- **How to complete this task**: Lines, not repeats, are what count: give the number of lines below that hold "your", and nothing more.

- **Supplied material**:
═══

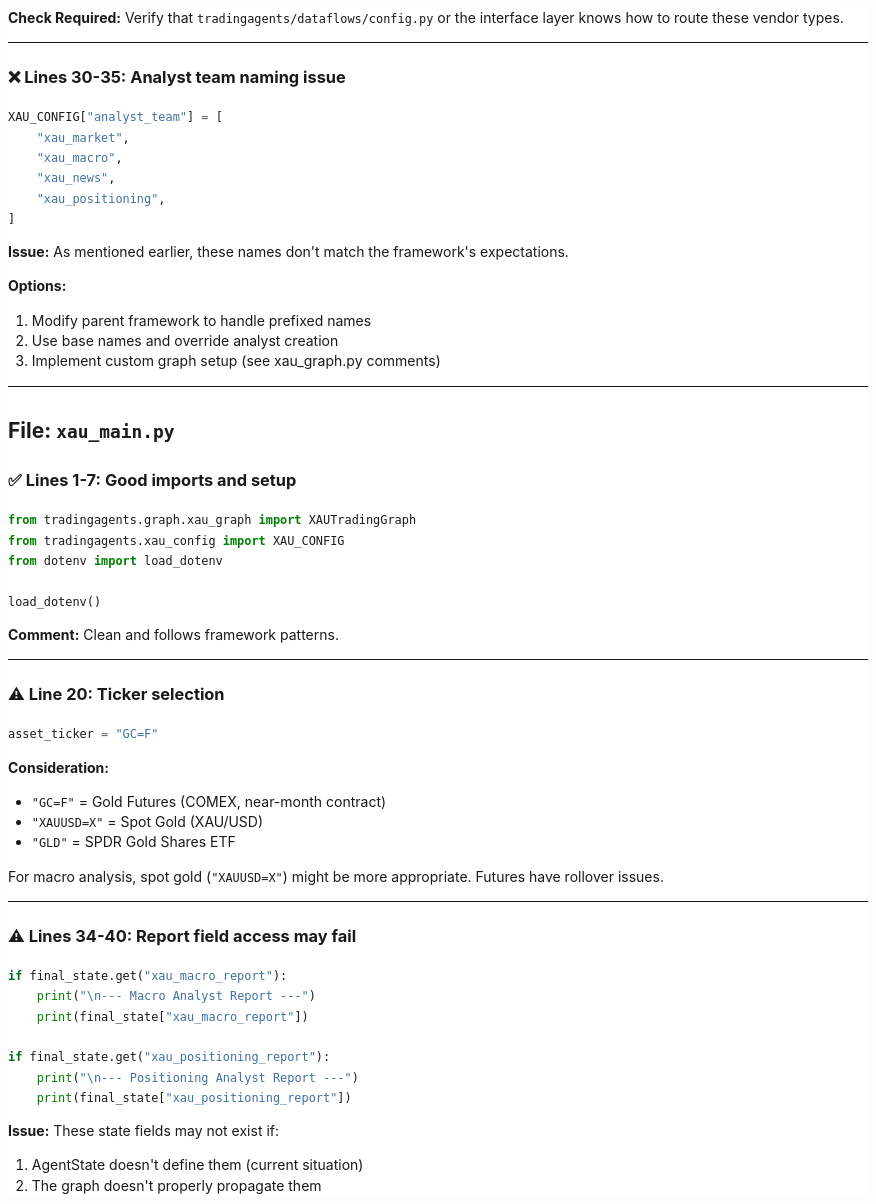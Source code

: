 **Check Required:** Verify that `tradingagents/dataflows/config.py` or the interface layer knows how to route these vendor types.

---

### ❌ **Lines 30-35: Analyst team naming issue**
```python
XAU_CONFIG["analyst_team"] = [
    "xau_market",
    "xau_macro",
    "xau_news",
    "xau_positioning",
]
```
**Issue:** As mentioned earlier, these names don't match the framework's expectations.

**Options:**
1. Modify parent framework to handle prefixed names
2. Use base names and override analyst creation
3. Implement custom graph setup (see xau_graph.py comments)

---

## File: `xau_main.py`

### ✅ **Lines 1-7: Good imports and setup**
```python
from tradingagents.graph.xau_graph import XAUTradingGraph
from tradingagents.xau_config import XAU_CONFIG
from dotenv import load_dotenv

load_dotenv()
```
**Comment:** Clean and follows framework patterns.

---

### ⚠️ **Line 20: Ticker selection**
```python
asset_ticker = "GC=F"
```
**Consideration:** 
- `"GC=F"` = Gold Futures (COMEX, near-month contract)
- `"XAUUSD=X"` = Spot Gold (XAU/USD)
- `"GLD"` = SPDR Gold Shares ETF

For macro analysis, spot gold (`"XAUUSD=X"`) might be more appropriate. Futures have rollover issues.

---

### ⚠️ **Lines 34-40: Report field access may fail**
```python
if final_state.get("xau_macro_report"):
    print("\n--- Macro Analyst Report ---")
    print(final_state["xau_macro_report"])

if final_state.get("xau_positioning_report"):
    print("\n--- Positioning Analyst Report ---")
    print(final_state["xau_positioning_report"])
```
**Issue:** These state fields may not exist if:
1. AgentState doesn't define them (current situation)
2. The graph doesn't properly propagate them
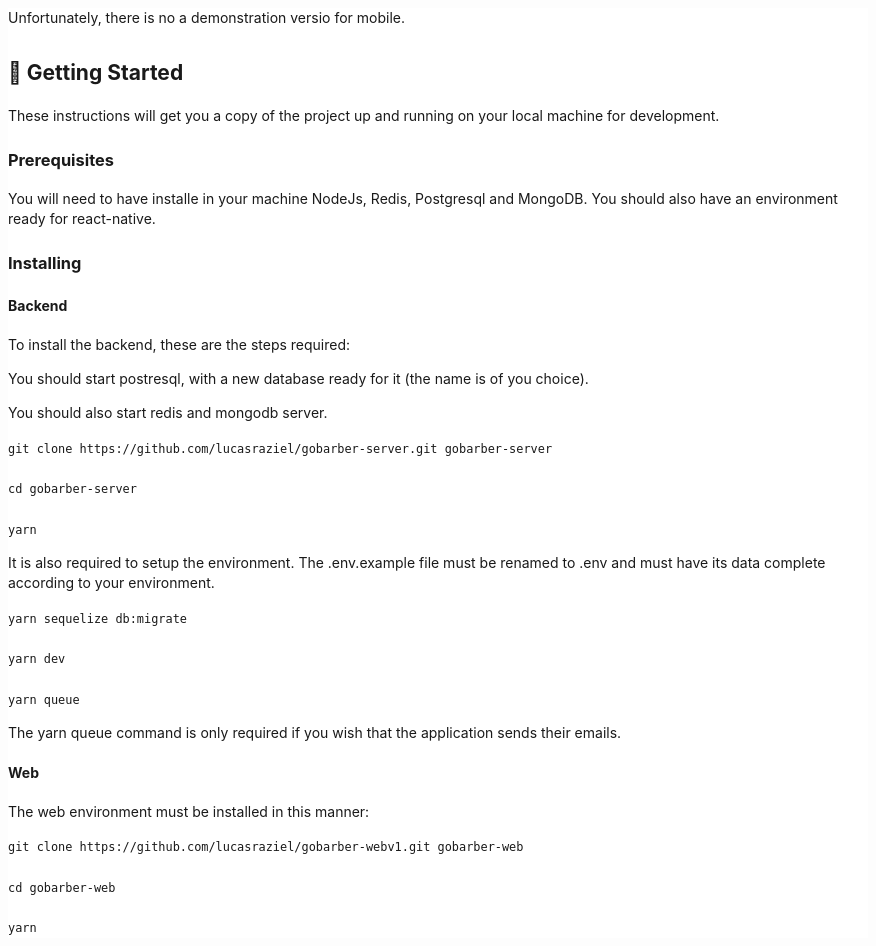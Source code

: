 Unfortunately, there is no a demonstration versio for mobile.

## 🏁 Getting Started <a name = "getting_started"></a>

These instructions will get you a copy of the project up and running on your local machine for development.

### Prerequisites

You will need to have installe in your machine NodeJs, Redis, Postgresql and MongoDB. You should also have
an environment ready for react-native.

### Installing

#### Backend

To install the backend, these are the steps required:

You should start postresql, with a new database ready for it (the name is of you choice).

You should also start redis and mongodb server.


```
git clone https://github.com/lucasraziel/gobarber-server.git gobarber-server

cd gobarber-server

yarn

```

It is also required to setup the environment. The .env.example file must be renamed to
.env and must have its data complete according to your environment.


```
yarn sequelize db:migrate

yarn dev

yarn queue
```

The yarn queue command is only required if you wish that the application sends their emails.


#### Web

The web environment must be installed in this manner:

```
git clone https://github.com/lucasraziel/gobarber-webv1.git gobarber-web

cd gobarber-web

yarn

```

═══

- **Answer box**: 3